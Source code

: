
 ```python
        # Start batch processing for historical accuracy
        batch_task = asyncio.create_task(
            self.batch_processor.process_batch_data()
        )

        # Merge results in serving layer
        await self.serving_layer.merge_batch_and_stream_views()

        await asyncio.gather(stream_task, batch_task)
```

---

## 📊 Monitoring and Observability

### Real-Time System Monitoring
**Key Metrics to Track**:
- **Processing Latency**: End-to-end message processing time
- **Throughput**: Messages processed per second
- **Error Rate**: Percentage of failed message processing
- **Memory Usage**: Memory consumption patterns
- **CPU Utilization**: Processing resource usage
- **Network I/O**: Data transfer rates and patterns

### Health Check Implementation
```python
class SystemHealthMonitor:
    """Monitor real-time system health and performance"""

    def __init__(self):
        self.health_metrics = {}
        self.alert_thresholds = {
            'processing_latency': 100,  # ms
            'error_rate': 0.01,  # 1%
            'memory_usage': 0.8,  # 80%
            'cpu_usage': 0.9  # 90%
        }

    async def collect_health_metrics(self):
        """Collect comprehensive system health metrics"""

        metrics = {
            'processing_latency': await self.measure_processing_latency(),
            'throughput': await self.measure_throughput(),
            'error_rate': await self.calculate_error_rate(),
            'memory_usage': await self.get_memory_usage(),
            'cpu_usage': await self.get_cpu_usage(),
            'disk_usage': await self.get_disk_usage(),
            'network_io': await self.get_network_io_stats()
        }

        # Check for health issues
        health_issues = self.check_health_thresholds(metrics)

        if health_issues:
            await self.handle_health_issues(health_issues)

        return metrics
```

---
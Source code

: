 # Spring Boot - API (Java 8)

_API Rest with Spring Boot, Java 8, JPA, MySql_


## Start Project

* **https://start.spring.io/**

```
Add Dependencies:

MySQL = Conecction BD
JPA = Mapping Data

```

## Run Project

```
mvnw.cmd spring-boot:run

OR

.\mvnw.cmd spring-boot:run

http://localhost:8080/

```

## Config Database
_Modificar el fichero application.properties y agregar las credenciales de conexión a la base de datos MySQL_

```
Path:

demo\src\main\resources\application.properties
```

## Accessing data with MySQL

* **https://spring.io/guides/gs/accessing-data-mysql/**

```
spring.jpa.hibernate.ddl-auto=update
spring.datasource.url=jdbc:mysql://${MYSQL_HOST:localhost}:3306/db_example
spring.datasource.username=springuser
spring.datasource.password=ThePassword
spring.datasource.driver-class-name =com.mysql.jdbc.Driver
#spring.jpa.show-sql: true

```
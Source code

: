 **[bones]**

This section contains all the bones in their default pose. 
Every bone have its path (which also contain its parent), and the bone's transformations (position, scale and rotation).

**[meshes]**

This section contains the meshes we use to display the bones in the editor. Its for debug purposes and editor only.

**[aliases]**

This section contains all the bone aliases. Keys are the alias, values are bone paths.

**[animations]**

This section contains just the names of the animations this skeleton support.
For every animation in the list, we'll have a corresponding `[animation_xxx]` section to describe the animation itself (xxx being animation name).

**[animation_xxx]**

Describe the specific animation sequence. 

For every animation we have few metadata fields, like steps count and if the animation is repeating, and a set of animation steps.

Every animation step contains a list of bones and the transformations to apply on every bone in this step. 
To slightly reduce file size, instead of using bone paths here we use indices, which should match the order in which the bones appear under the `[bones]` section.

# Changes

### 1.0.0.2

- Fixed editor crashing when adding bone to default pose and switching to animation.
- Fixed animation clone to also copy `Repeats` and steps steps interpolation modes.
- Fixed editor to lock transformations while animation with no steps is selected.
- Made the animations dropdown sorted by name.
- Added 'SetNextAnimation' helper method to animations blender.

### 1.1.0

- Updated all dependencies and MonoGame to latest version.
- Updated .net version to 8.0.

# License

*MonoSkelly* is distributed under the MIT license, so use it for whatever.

_TO DO_
Your reply should contain every record, unchanged and complete.

_TASK OUTPUT_
Source code

:
 ```python
        # Start batch processing for historical accuracy
        batch_task = asyncio.create_task(
            self.batch_processor.process_batch_data()
        )

        # Merge results in serving layer
        await self.serving_layer.merge_batch_and_stream_views()

        await asyncio.gather(stream_task, batch_task)
```

---

## 📊 Monitoring and Observability

### Real-Time System Monitoring
**Key Metrics to Track**:
- **Processing Latency**: End-to-end message processing time
- **Throughput**: Messages processed per second
- **Error Rate**: Percentage of failed message processing
- **Memory Usage**: Memory consumption patterns
- **CPU Utilization**: Processing resource usage
- **Network I/O**: Data transfer rates and patterns

### Health Check Implementation
```python
class SystemHealthMonitor:
    """Monitor real-time system health and performance"""

    def __init__(self):
        self.health_metrics = {}
        self.alert_thresholds = {
            'processing_latency': 100,  # ms
            'error_rate': 0.01,  # 1%
            'memory_usage': 0.8,  # 80%
            'cpu_usage': 0.9  # 90%
        }

    async def collect_health_metrics(self):
        """Collect comprehensive system health metrics"""

        metrics = {
            'processing_latency': await self.measure_processing_latency(),
            'throughput': await self.measure_throughput(),
            'error_rate': await self.calculate_error_rate(),
            'memory_usage': await self.get_memory_usage(),
            'cpu_usage': await self.get_cpu_usage(),
            'disk_usage': await self.get_disk_usage(),
            'network_io': await self.get_network_io_stats()
        }

        # Check for health issues
        health_issues = self.check_health_thresholds(metrics)

        if health_issues:
            await self.handle_health_issues(health_issues)

        return metrics
```

---
Source code

: # Spring Boot - API (Java 8)

_API Rest with Spring Boot, Java 8, JPA, MySql_


## Start Project

* **https://start.spring.io/**

```
Add Dependencies:

MySQL = Conecction BD
JPA = Mapping Data

```

## Run Project

```
mvnw.cmd spring-boot:run

OR

.\mvnw.cmd spring-boot:run

http://localhost:8080/

```

## Config Database
_Modificar el fichero application.properties y agregar las credenciales de conexión a la base de datos MySQL_

```
Path:

demo\src\main\resources\application.properties
```

## Accessing data with MySQL

* **https://spring.io/guides/gs/accessing-data-mysql/**

```
spring.jpa.hibernate.ddl-auto=update
spring.datasource.url=jdbc:mysql://${MYSQL_HOST:localhost}:3306/db_example
spring.datasource.username=springuser
spring.datasource.password=ThePassword
spring.datasource.driver-class-name =com.mysql.jdbc.Driver
#spring.jpa.show-sql: true

```
Source code

: **[bones]**

This section contains all the bones in their default pose. 
Every bone have its path (which also contain its parent), and the bone's transformations (position, scale and rotation).

**[meshes]**

This section contains the meshes we use to display the bones in the editor. Its for debug purposes and editor only.

**[aliases]**

This section contains all the bone aliases. Keys are the alias, values are bone paths.

**[animations]**

This section contains just the names of the animations this skeleton support.
For every animation in the list, we'll have a corresponding `[animation_xxx]` section to describe the animation itself (xxx being animation name).

**[animation_xxx]**

Describe the specific animation sequence. 

For every animation we have few metadata fields, like steps count and if the animation is repeating, and a set of animation steps.

Every animation step contains a list of bones and the transformations to apply on every bone in this step. 
To slightly reduce file size, instead of using bone paths here we use indices, which should match the order in which the bones appear under the `[bones]` section.

# Changes

### 1.0.0.2

- Fixed editor crashing when adding bone to default pose and switching to animation.
- Fixed animation clone to also copy `Repeats` and steps steps interpolation modes.
- Fixed editor to lock transformations while animation with no steps is selected.
- Made the animations dropdown sorted by name.
- Added 'SetNextAnimation' helper method to animations blender.

### 1.1.0

- Updated all dependencies and MonoGame to latest version.
- Updated .net version to 8.0.

# License

*MonoSkelly* is distributed under the MIT license, so use it for whatever.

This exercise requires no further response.